◆ REQUIREMENT:
What lines in the data hold the string "basics"? Show them.

Records from a data source
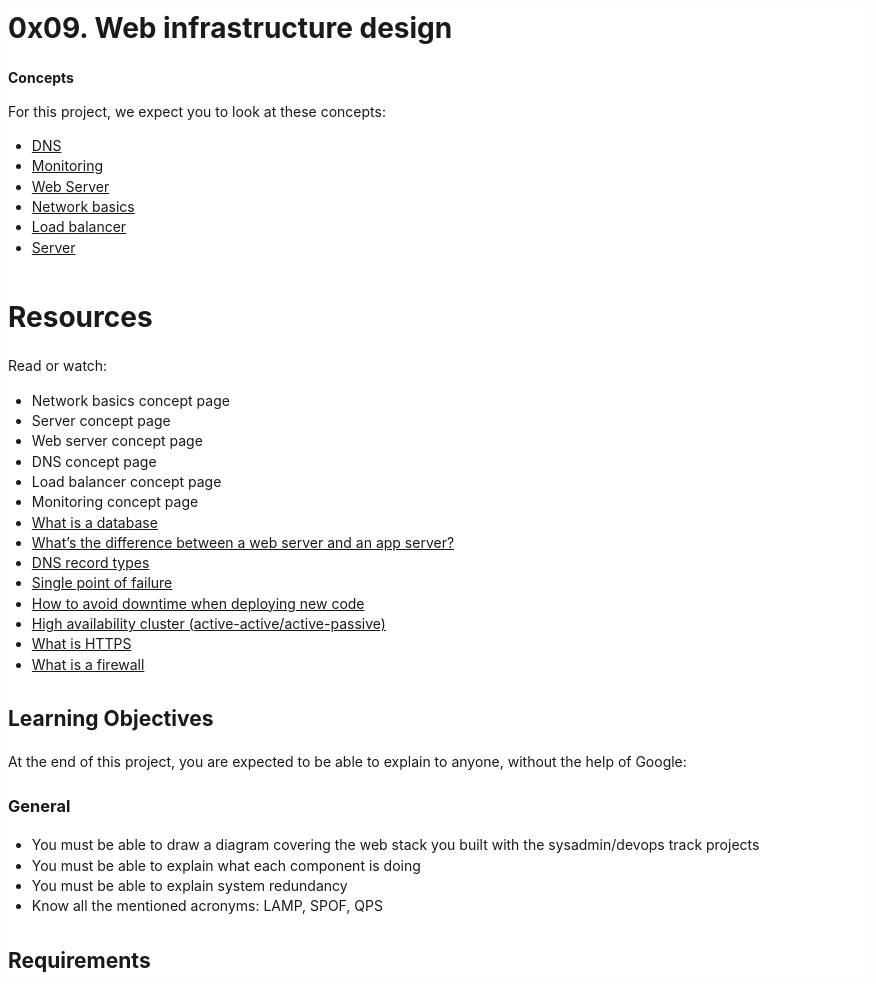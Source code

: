 # 0x09. Web infrastructure design

**Concepts**

For this project, we expect you to look at these concepts:

* <a href="https://intranet.alxswe.com/concepts/12">DNS</a>
* <a href="https://intranet.alxswe.com/concepts/13">Monitoring</a>
* <a href="https://intranet.alxswe.com/concepts/13">Web Server</a>
* <a href="https://intranet.alxswe.com/concepts/33">Network basics</a>
* <a href="https://intranet.alxswe.com/concepts/46">Load balancer</a>
* <a href="https://intranet.alxswe.com/concepts/67">Server</a>

# Resources

Read or watch:

* Network basics concept page
* Server concept page
* Web server concept page
* DNS concept page
* Load balancer concept page
* Monitoring concept page
* <a href="https://intranet.alxswe.com/rltoken/n3CdS3EA5l5psDDKbEhApA">What is a database</a>
* <a href="https://intranet.alxswe.com/rltoken/0as4wDlFqyhLhf0f_gedcw">What’s the difference between a web server and an app server?</a>
* <a href="https://intranet.alxswe.com/rltoken/Pl3UoEfAO7K_jUKRLMmnAQ">DNS record types</a>
* <a href="https://intranet.alxswe.com/rltoken/uxpx2YhXs10TFLIDg78chA">Single point of failure</a>
* <a href="https://intranet.alxswe.com/rltoken/4ansLu2gtHnoFrNThqyObA">How to avoid downtime when deploying new code</a>
* <a href="https://intranet.alxswe.com/rltoken/TAJeVYy9U9iLaEDd6XkbRA">High availability cluster (active-active/active-passive)</a>
* <a href="https://intranet.alxswe.com/rltoken/c0zs2MxrmxFLsCPOizxq6g">What is HTTPS</a>
* <a href="https://intranet.alxswe.com/rltoken/j6idMcUTyNEDj1oYDQFmUw">What is a firewall</a>

## Learning Objectives

At the end of this project, you are expected to be able to explain to anyone, without the help of Google:

### General

* You must be able to draw a diagram covering the web stack you built with the sysadmin/devops track projects
* You must be able to explain what each component is doing
* You must be able to explain system redundancy
* Know all the mentioned acronyms: LAMP, SPOF, QPS

## Requirements
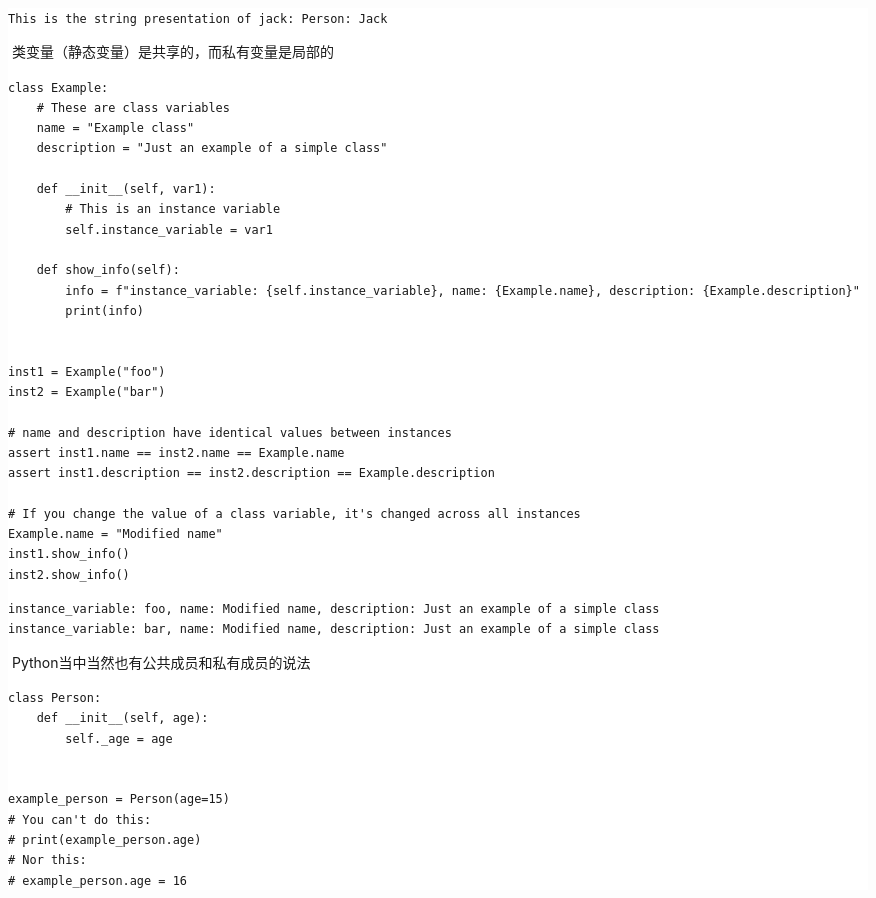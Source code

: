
 ```
This is the string presentation of jack: Person: Jack
```

​		类变量（静态变量）是共享的，而私有变量是局部的

```
class Example:
    # These are class variables
    name = "Example class"
    description = "Just an example of a simple class"

    def __init__(self, var1):
        # This is an instance variable
        self.instance_variable = var1

    def show_info(self):
        info = f"instance_variable: {self.instance_variable}, name: {Example.name}, description: {Example.description}"
        print(info)


inst1 = Example("foo")
inst2 = Example("bar")

# name and description have identical values between instances
assert inst1.name == inst2.name == Example.name
assert inst1.description == inst2.description == Example.description

# If you change the value of a class variable, it's changed across all instances
Example.name = "Modified name"
inst1.show_info()
inst2.show_info()
```

```
instance_variable: foo, name: Modified name, description: Just an example of a simple class
instance_variable: bar, name: Modified name, description: Just an example of a simple class
```

​		Python当中当然也有公共成员和私有成员的说法

```
class Person:
    def __init__(self, age):
        self._age = age


example_person = Person(age=15)
# You can't do this:
# print(example_person.age)
# Nor this:
# example_person.age = 16
```
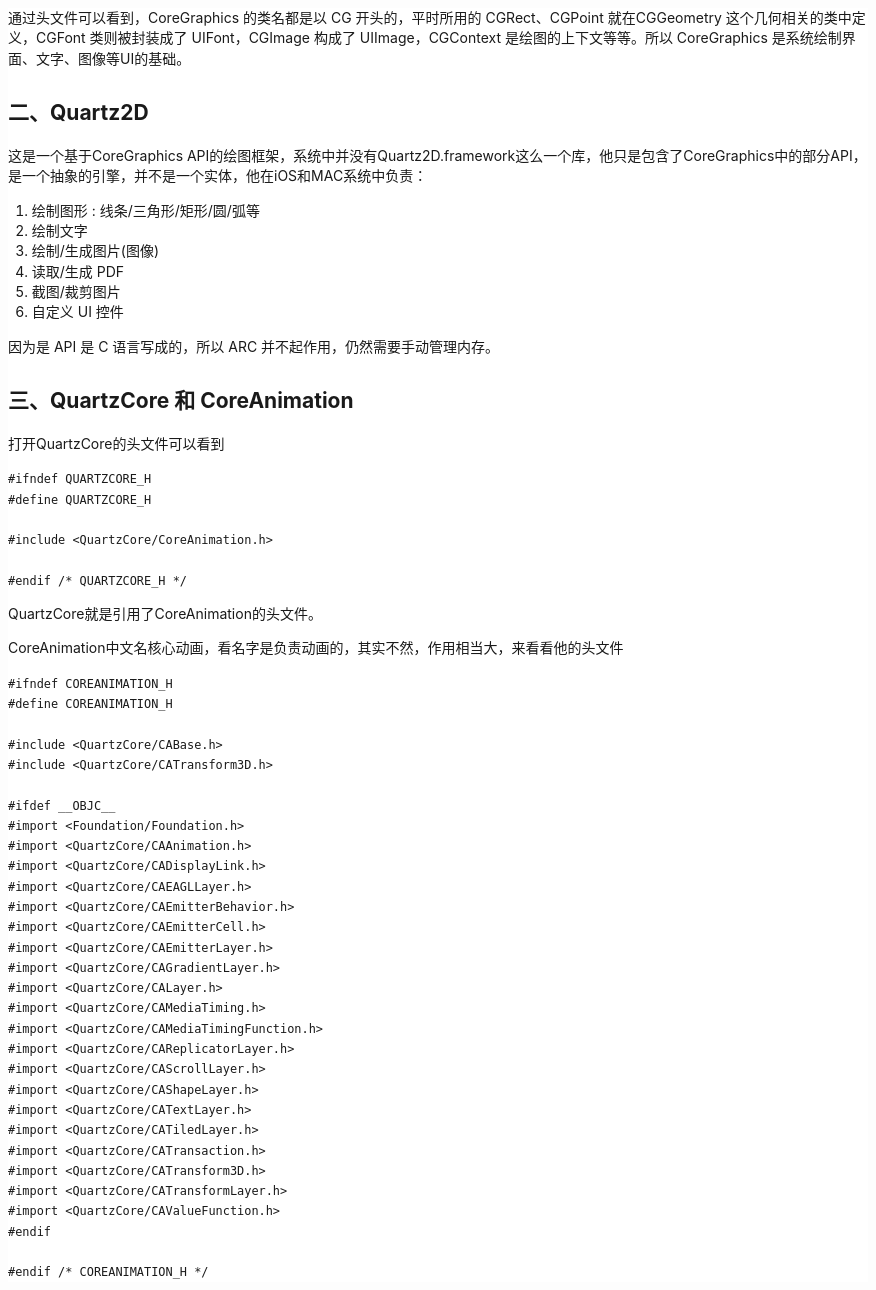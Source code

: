 通过头文件可以看到，CoreGraphics 的类名都是以 CG 开头的，平时所用的 CGRect、CGPoint 就在CGGeometry 这个几何相关的类中定义，CGFont 类则被封装成了 UIFont，CGImage 构成了 UIImage，CGContext 是绘图的上下文等等。所以 CoreGraphics 是系统绘制界面、文字、图像等UI的基础。

## 二、Quartz2D

这是一个基于CoreGraphics API的绘图框架，系统中并没有Quartz2D.framework这么一个库，他只是包含了CoreGraphics中的部分API，是一个抽象的引擎，并不是一个实体，他在iOS和MAC系统中负责：

1. 绘制图形 : 线条/三角形/矩形/圆/弧等
2. 绘制文字
3. 绘制/生成图片(图像)
4. 读取/生成 PDF
5. 截图/裁剪图片
6. 自定义 UI 控件

因为是 API 是 C 语言写成的，所以 ARC 并不起作用，仍然需要手动管理内存。

## 三、QuartzCore 和 CoreAnimation

打开QuartzCore的头文件可以看到

```
#ifndef QUARTZCORE_H
#define QUARTZCORE_H

#include <QuartzCore/CoreAnimation.h>

#endif /* QUARTZCORE_H */
```

QuartzCore就是引用了CoreAnimation的头文件。

CoreAnimation中文名核心动画，看名字是负责动画的，其实不然，作用相当大，来看看他的头文件

```
#ifndef COREANIMATION_H
#define COREANIMATION_H

#include <QuartzCore/CABase.h>
#include <QuartzCore/CATransform3D.h>

#ifdef __OBJC__
#import <Foundation/Foundation.h>
#import <QuartzCore/CAAnimation.h>
#import <QuartzCore/CADisplayLink.h>
#import <QuartzCore/CAEAGLLayer.h>
#import <QuartzCore/CAEmitterBehavior.h>
#import <QuartzCore/CAEmitterCell.h>
#import <QuartzCore/CAEmitterLayer.h>
#import <QuartzCore/CAGradientLayer.h>
#import <QuartzCore/CALayer.h>
#import <QuartzCore/CAMediaTiming.h>
#import <QuartzCore/CAMediaTimingFunction.h>
#import <QuartzCore/CAReplicatorLayer.h>
#import <QuartzCore/CAScrollLayer.h>
#import <QuartzCore/CAShapeLayer.h>
#import <QuartzCore/CATextLayer.h>
#import <QuartzCore/CATiledLayer.h>
#import <QuartzCore/CATransaction.h>
#import <QuartzCore/CATransform3D.h>
#import <QuartzCore/CATransformLayer.h>
#import <QuartzCore/CAValueFunction.h>
#endif

#endif /* COREANIMATION_H */
```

◆ EXERCISE OUTPUT:
* <a href="https://intranet.alxswe.com/concepts/33">Network basics</a>
* Network basics concept page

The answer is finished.